START Available records

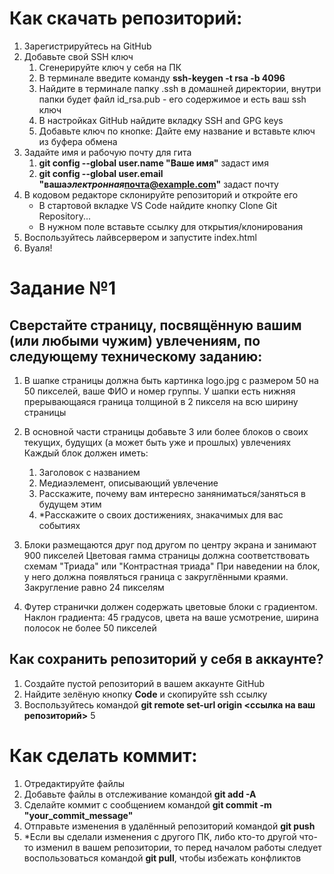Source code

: # Как скачать репозиторий:

1. Зарегистрируйтесь на GitHub
2. Добавьте свой SSH ключ
   1. Сгенерируйте ключ у себя на ПК
   2. В терминале введите команду **ssh-keygen -t rsa -b 4096**
   3. Найдите в терминале папку .ssh в домашней директории, внутри папки будет файл id_rsa.pub - его содержимое и есть ваш ssh ключ
   4. В настройках GitHub найдите вкладку SSH and GPG keys
   5. Добавьте ключ по кнопке: Дайте ему название и вставьте ключ из буфера обмена
3. Задайте имя и рабочую почту для гита
   1. **git config --global user.name "Ваше имя"** задаст имя
   2. **git config --global user.email "ваша*электронная*почта@example.com"** задаст почту
4. В кодовом редакторе склонируйте репозиторий и откройте его
   - В стартовой вкладке VS Code найдите кнопку Clone Git Repository...
   - В нужном поле вставьте ссылку для открытия/клонирования
5. Воспользуйтесь лайвсервером и запустите index.html
6. Вуаля!

# Задание №1

## Сверстайте страницу, посвящённую вашим (или любыми чужим) увлечениям, по следующему техническому заданию:

1. В шапке страницы должна быть картинка logo.jpg с размером 50 на 50 пикселей, ваше ФИО и номер группы. У шапки есть нижняя прерывающаяся граница толщиной в 2 пикселя на всю ширину страницы

2. В основной части страницы добавьте 3 или более блоков о своих текущих, будущих (а может быть уже и прошлых) увлечениях
      Каждый блок должен иметь: 
    1. Заголовок с названием 
    2. Медиаэлемент, описывающий увлечение 
    3. Расскажите, почему вам интересно заняниматься/заняться в будущем этим 
    4. \*Расскажите о своих достижениях, знакачимых для вас событиях
3. Блоки размещаются друг под другом по центру экрана и занимают 900 пикселей
      Цветовая гамма страницы должна соответствовать схемам "Триада" или "Контрастная триада"
      При наведении на блок, у него должна появляться граница с закруглёнными краями. Закругление равно 24 пикселям
      
4. Футер странички должен содержать цветовые блоки с градиентом. Наклон градиента: 45 градусов, цвета на ваше усмотрение, ширина полосок не более 50 пикселей

## Как сохранить репозиторий у себя в аккаунте?
1. Создайте пустой репозиторий в вашем аккаунте GitHub
2. Найдите зелёную кнопку __Code__ и скопируйте ssh ссылку
3. Воспользуйтесь командой __git remote set-url origin <ссылка на ваш репозиторий>__
5
# Как сделать коммит:

1. Отредактируйте файлы
2. Добавьте файлы в отслеживание командой **git add -A**
3. Сделайте коммит с сообщением командой **git commit -m "your_commit_message"**
4. Отправьте изменения в удалённый репозиторий командой **git push**
5. \*Если вы сделали изменения с другого ПК, либо кто-то другой что-то изменил в вашем репозитории, то перед началом работы следует воспользоваться командой **git pull**, чтобы избежать конфликтов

END Available records

• **Work task**
Your task for the entries above: copy exactly the span starting with the line with "5. Воспользуйтесь лайвсервером" and going on through the line with "1. Создайте пустой", both lines included, and nothing else.

• **Solution to this exercise**
5. Воспользуйтесь лайвсервером и запустите index.html
6. Вуаля!

# Задание №1

## Сверстайте страницу, посвящённую вашим (или любыми чужим) увлечениям, по следующему техническому заданию:

1. В шапке страницы должна быть картинка logo.jpg с размером 50 на 50 пикселей, ваше ФИО и номер группы. У шапки есть нижняя прерывающаяся граница толщиной в 2 пикселя на всю ширину страницы

2. В основной части страницы добавьте 3 или более блоков о своих текущих, будущих (а может быть уже и прошлых) увлечениях
      Каждый блок должен иметь: 
    1. Заголовок с названием 
    2. Медиаэлемент, описывающий увлечение 
    3. Расскажите, почему вам интересно заняниматься/заняться в будущем этим 
    4. \*Расскажите о своих достижениях, знакачимых для вас событиях
3. Блоки размещаются друг под другом по центру экрана и занимают 900 пикселей
      Цветовая гамма страницы должна соответствовать схемам "Триада" или "Контрастная триада"
      При наведении на блок, у него должна появляться граница с закруглёнными краями. Закругление равно 24 пикселям
      
4. Футер странички должен содержать цветовые блоки с градиентом. Наклон градиента: 45 градусов, цвета на ваше усмотрение, ширина полосок не более 50 пикселей

## Как сохранить репозиторий у себя в аккаунте?
1. Создайте пустой репозиторий в вашем аккаунте GitHub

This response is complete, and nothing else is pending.